Gingrich then began a prolonged stay in the political wilderness. He co-wrote a number of mildly interesting historical novels, and tried to establish himself as a policy guru. Gingrich may be vain and unprincipled; he is not stupid. In fact, some of his policy ideas won plaudits from his old adversary Hilary Clinton. When the Obama epoch began, Newt tried to gain headlines by vociferously criticizing the President. He even began to make noises like a would-be presidential candidate.

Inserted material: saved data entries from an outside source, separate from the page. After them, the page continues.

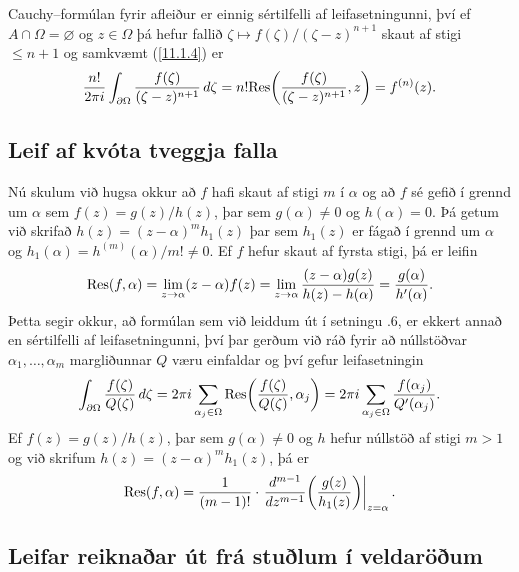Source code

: Cauchy--formúlan fyrir afleiður er einnig sértilfelli af
leifasetningunni, því ef $A\cap \Omega=\varnothing$ og $z\in \Omega$
þá hefur fallið $\zeta\mapsto f(\zeta)/(\zeta-z)^{n+1}$ skaut af
stigi $\leq n+1$ og samkvæmt (\ref{11.1.4}) er 
 $$\dfrac{n!}{2\pi i}
\int_{\partial\Omega}\dfrac{f(\zeta)}{(\zeta-z)^{n+1}}\, d\zeta = 
{n!} {\operatorname{Res}}\bigg(\dfrac{f(\zeta)}{(\zeta-z)^{n+1}},z\bigg) =
f^{(n)}(z).
 $$

\subsection*{Leif af kvóta tveggja falla}


Nú skulum  við hugsa okkur að $f$ hafi skaut af stigi  $m$ í
$\alpha$ og að $f$ sé gefið í 
grennd um $\alpha$ sem $f(z)=g(z)/h(z)$, þar sem $g(\alpha)\neq
0$ og $h(\alpha)=0$.  Þá getum við skrifað $h(z)=(z-\alpha)^mh_1(z)$ þar
sem $h_1(z)$ er fágað í grennd um $\alpha$ og
$h_1(\alpha)=h^{(m)}(\alpha)/m!\neq 0$. Ef  $f$ hefur skaut af fyrsta
stigi, þá er leifin 
 \begin{equation*}{\operatorname{Res}}(f,\alpha)= \lim_{z\to \alpha}(z-\alpha) f(z)
=\lim_{z\to \alpha} 
\dfrac{(z-\alpha)g(z)}{h(z)-h(\alpha)}=\dfrac{g(\alpha)}{h{\sp{\prime}}(\alpha)}.
\label{11.1.6}
 \end{equation*}
Þetta segir okkur, að 
formúlan sem við leiddum út í setningu .6, 
er ekkert annað en sértilfelli af leifasetningunni, því þar gerðum við 
ráð fyrir að núllstöðvar $\alpha_1,\dots,\alpha_m$ margliðunnar $Q$
væru einfaldar og því gefur leifasetningin
 $$\int_{\partial\Omega}\dfrac{f(\zeta)}{Q(\zeta)}\, d\zeta
=  2\pi i\sum_{\alpha_j\in \Omega}
{\operatorname{Res}}\bigg(\dfrac{f(\zeta)}{Q(\zeta)}, \alpha_j\bigg) 
=  2\pi i\sum_{\alpha_j\in \Omega} \dfrac{f(\alpha_j)}{Q{\sp{\prime}}(\alpha_j)}.
 $$
Ef $f(z)=g(z)/h(z)$, þar sem $g(\alpha)\neq
0$ og $h$ hefur núllstöð af stigi  $m>1$ og við skrifum
$h(z)=(z-{\alpha})^mh_1(z)$, þá er
 \begin{equation*}{\operatorname{Res}}(f,\alpha)=\dfrac 1{(m-1)!}\cdot
\left.\dfrac {d^{m-1}}{dz^{m-1}}\bigg(\dfrac
{g(z)}{h_1(z)}\bigg)\right|_{z=\alpha}. \label{11.1.7}
 \end{equation*}


\subsection*{Leifar reiknaðar út frá stuðlum í veldaröðum}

And now, at long last, this oddly gifted but profoundly flawed man has made it official . He wants to make a bid for the most glittering prize of all. Gingrich might well be able to score debating points against Barack; Nixon after all, outpointed Kennedy. However, like Nixon he will, almost certainly, lose all the debates with the glistening, charismatic, imperially slim, President. Yes, Gingrich is a clever man. However, it is the wrong kind of cleverness. One of the neo-conservative intellectuals likes to quote a saying of his grandmother's. Whenever that elderly Jewish lady encountered someone who was too smart for his own good, she would simply shake her head and say "smart, smart, STUPID!" Gingrich may be the king of the smart, smart, stupids. The man named Newt will get a book deal out of all this, and he will make some of his fellow Republicans look dumb in debate. However, there is no conceivable scenario in which this man who is so fond of alternative historical scenarios can ever be president of the United States.